A combination of two drugs destroys precancerous polyps in the colon without effects on normal tissues, thus opening a new avenue for chemoprevention of colon cancer, a team of scientists from the University of Texas MD Anderson Cancer Center Report in editing advanced online edition of Nature. The scheme, so far tested in mouse models and tissues of human colon cancer in the laboratory, appears to be a problem with chemopreventive agents – must be taken long term remains effective, expose patients to potential side effects, said Xiangwei lead author Wu, Ph.D., associate professor in MD Anderson Department of Head and Neck Surgery.
“This combination can be short term and periodically to provide long term, which would be a new approach to chemotherapy,” said Wu
The team found that combining vitamin A acetate (RAC) and Camino, the absence of tumor necrosis factor apoptosis inducing ligand to kill pre-cancerous polyps and inhibits tumor growth in mice that are deficient in a tumor suppressor gene. This gene, adenomatous polyposis coli (APC) and its downstream signaling molecules, are mutated or deficient in 80 percent of all cancers of the colon of man, “said Wu.
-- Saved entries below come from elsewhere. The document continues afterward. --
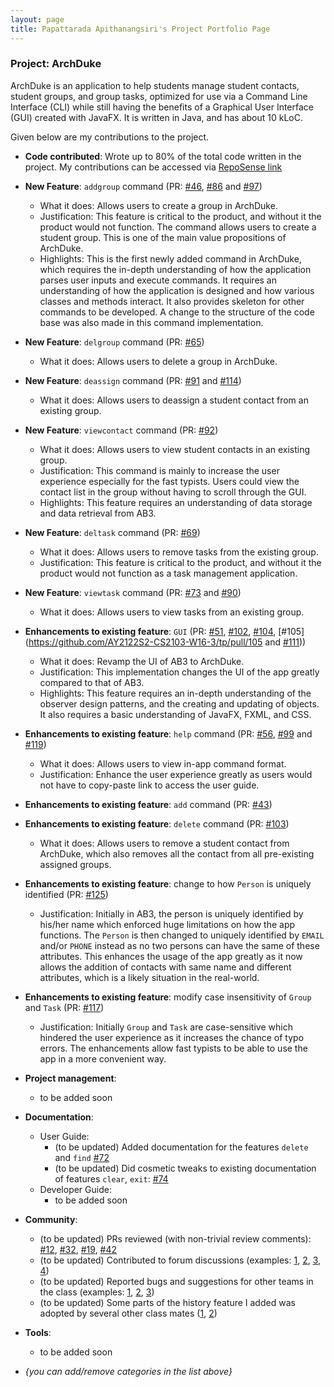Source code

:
 ```yaml
---
layout: page
title: Papattarada Apithanangsiri's Project Portfolio Page
---
```


### Project: ArchDuke

ArchDuke is an application to help students manage student contacts, student groups, and group tasks, optimized for use via a Command Line Interface (CLI) 
while still having the benefits of a Graphical User Interface (GUI) created with JavaFX.
It is written in Java, and has about 10 kLoC.

Given below are my contributions to the project.

* **Code contributed**: Wrote up to 80% of the total code written in the project. 
My contributions can be accessed via [RepoSense link](https://nus-cs2103-ay2122s2.github.io/tp-dashboard/?search=punpun1643&breakdown=true&sort=groupTitle&sortWithin=title&since=2022-02-18&timeframe=commit&mergegroup=&groupSelect=groupByRepos&checkedFileTypes=docs~functional-code~test-code~other&tabOpen=true&tabType=authorship&tabAuthor=Punpun1643&tabRepo=AY2122S2-CS2103-W16-3%2Ftp%5Bmaster%5D&authorshipIsMergeGroup=false&authorshipFileTypes=docs&authorshipIsBinaryFileTypeChecked=false)

* **New Feature**: `addgroup` command (PR: [\#46](https://github.com/AY2122S2-CS2103-W16-3/tp/pull/46), [\#86](https://github.com/AY2122S2-CS2103-W16-3/tp/pull/86) and [\#97](https://github.com/AY2122S2-CS2103-W16-3/tp/pull/97))
  * What it does: Allows users to create a group in ArchDuke.
  * Justification: This feature is critical to the product, and without it the product would not function.
  The command allows users to create a student group. This is one of the main value propositions of ArchDuke.
  * Highlights: This is the first newly added command in ArchDuke, which requires the in-depth understanding of how 
  the application parses user inputs and execute commands. It requires an understanding of how the application is designed 
  and how various classes and methods interact. It also provides skeleton for other commands to be developed. 
  A change to the structure of the code base was also made in this command implementation.

* **New Feature**: `delgroup` command (PR: [\#65](https://github.com/AY2122S2-CS2103-W16-3/tp/pull/65))
  * What it does: Allows users to delete a group in ArchDuke.

* **New Feature**: `deassign` command (PR: [\#91](https://github.com/AY2122S2-CS2103-W16-3/tp/pull/91) and [\#114](https://github.com/AY2122S2-CS2103-W16-3/tp/pull/114))
  * What it does: Allows users to deassign a student contact from an existing group.

* **New Feature**: `viewcontact` command (PR: [\#92](https://github.com/AY2122S2-CS2103-W16-3/tp/pull/92))
  * What it does: Allows users to view student contacts in an existing group.
  * Justification: This command is mainly to increase the user experience especially for the fast typists. Users could view the contact list
  in the group without having to scroll through the GUI.
  * Highlights: This feature requires an understanding of data storage and data retrieval from AB3.

* **New Feature**: `deltask` command (PR: [\#69](https://github.com/AY2122S2-CS2103-W16-3/tp/pull/69))
  * What it does: Allows users to remove tasks from the existing group.
  * Justification: This feature is critical to the product, and without it the product would not function as a task management application.

* **New Feature**: `viewtask` command (PR: [\#73](https://github.com/AY2122S2-CS2103-W16-3/tp/pull/73) and [\#90](https://github.com/AY2122S2-CS2103-W16-3/tp/pull/90))
  * What it does: Allows users to view tasks from an existing group.

* **Enhancements to existing feature**: `GUI` (PR: [\#51](https://github.com/AY2122S2-CS2103-W16-3/tp/pull/51), [\#102](https://github.com/AY2122S2-CS2103-W16-3/tp/pull/102), 
[\#104](https://github.com/AY2122S2-CS2103-W16-3/tp/pull/104), [\#105](https://github.com/AY2122S2-CS2103-W16-3/tp/pull/105 and [\#111](https://github.com/AY2122S2-CS2103-W16-3/tp/pull/111)))
  * What it does: Revamp the UI of AB3 to ArchDuke.
  * Justification: This implementation changes the UI of the app greatly compared to that of AB3.
  * Highlights: This feature requires an in-depth understanding of the observer design patterns, 
  and the creating and updating of objects. It also requires a basic understanding of JavaFX, FXML, and CSS.

* **Enhancements to existing feature**: `help` command (PR: [\#56](https://github.com/AY2122S2-CS2103-W16-3/tp/pull/56), 
[\#99](https://github.com/AY2122S2-CS2103-W16-3/tp/pull/99) and [\#119](https://github.com/AY2122S2-CS2103-W16-3/tp/pull/119))
  * What it does: Allows users to view in-app command format.
  * Justification: Enhance the user experience greatly as users would not have to copy-paste link to access the user guide.

* **Enhancements to existing feature**: `add` command (PR: [\#43](https://github.com/AY2122S2-CS2103-W16-3/tp/pull/43))

* **Enhancements to existing feature**: `delete` command (PR: [\#103](https://github.com/AY2122S2-CS2103-W16-3/tp/pull/103))
  * What it does: Allows users to remove a student contact from ArchDuke, which also removes all the contact from all pre-existing 
  assigned groups.

* **Enhancements to existing feature**: change to how `Person` is uniquely identified (PR: [\#125](https://github.com/AY2122S2-CS2103-W16-3/tp/pull/125))
  * Justification: Initially in AB3, the person is uniquely identified by his/her name which enforced huge limitations 
  on how the app functions. The `Person` is then changed to uniquely identified by `EMAIL` and/or `PHONE` instead 
  as no two persons can have the same of these attributes. This enhances the usage of the app greatly as it now allows 
  the addition of contacts with same name and different attributes, which is a likely situation in the real-world.

* **Enhancements to existing feature**: modify case insensitivity of `Group` and `Task` (PR: [\#117](https://github.com/AY2122S2-CS2103-W16-3/tp/pull/117))
  * Justification: Initially `Group` and `Task` are case-sensitive which hindered the user experience as it 
  increases the chance of typo errors. The enhancements allow fast typists to be able to use the app in a more convenient way.

* **Project management**:
  * to be added soon



* **Documentation**:
  * User Guide:
    * (to be updated) Added documentation for the features `delete` and `find` [\#72]()
    * (to be updated) Did cosmetic tweaks to existing documentation of features `clear`, `exit`: [\#74]()
  * Developer Guide:
    * to be added soon

* **Community**:
  * (to be updated) PRs reviewed (with non-trivial review comments): [\#12](), [\#32](), [\#19](), [\#42]()
  * (to be updated) Contributed to forum discussions (examples: [1](), [2](), [3](), [4]())
  * (to be updated) Reported bugs and suggestions for other teams in the class (examples: [1](), [2](), [3]())
  * (to be updated) Some parts of the history feature I added was adopted by several other class mates ([1](), [2]())

* **Tools**:
  * to be added soon

* _{you can add/remove categories in the list above}_
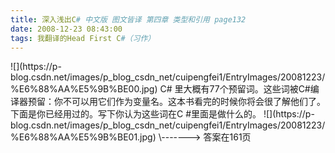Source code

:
 ```yaml
---
title: 深入浅出C# 中文版 图文皆译 第四章 类型和引用 page132
date: 2008-12-23 08:43:00
tags: 我翻译的Head First C#（习作）
---
```

<?xml:namespace prefix = o ns = "urn:schemas-microsoft-com:office:office" />

![](https://p-blog.csdn.net/images/p_blog_csdn_net/cuipengfei1/EntryImages/20081223/%E6%88%AA%E5%9B%BE00.jpg)

C#  里大概有77个预留词。这些词被C#编译器预留：你不可以用它们作为变量名。这本书看完的时候你将会很了解他们了。下面是你已经用过的。写下你认为这些词在C
#里面是做什么的。

![](https://p-blog.csdn.net/images/p_blog_csdn_net/cuipengfei1/EntryImages/20081223/%E6%88%AA%E5%9B%BE01.jpg)

\-------> 答案在161页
People who drink more are also likely to eat less fruit and consume more calories from a combination of alcoholic beverages and foods high in unhealthy fats and added sugars, according to a new study by researchers at the National Institute on Alcohol Abuse and Alcoholism (NIAAA), National Cancer Institute (NCI), and the the US Department of Agriculture (USDA).The study of more than 15,000 adults in the United States found that increased alcoholic beverage consumption was associated with decreased diet quality. The article is in the April 2010 issue of the Journal of the American Dietetic Association.
“Heavy drinking and dietary factors have independently been associated with cardiovascular disease, certain cancers, and other chronic health problems,” said NIAAA Acting Director Kenneth R. Warren, PhD. “This finding raises questions about whether the combination of alcohol misuse and poor diet might interact to further increase health risks.”
Scientists have found a way to identify patients with breast cancer are likely to respond to a type of chemotherapy. The new test also predict that is unlikely to see the benefit of treatment and help save them from unnecessary side effects.
The results – presented by researchers at the European Cancer Conference in Spain – that doctors should be able to tailor treatment to patients who will benefit and avoid the administration of toxic drugs for those not rescued.
In conducting a review of four large studies of breast cancer, researchers have discovered an abnormality on chromosome 17, called CEP17 is an indicator of “very important” that the tumor response to chemotherapy with anthracyclines call.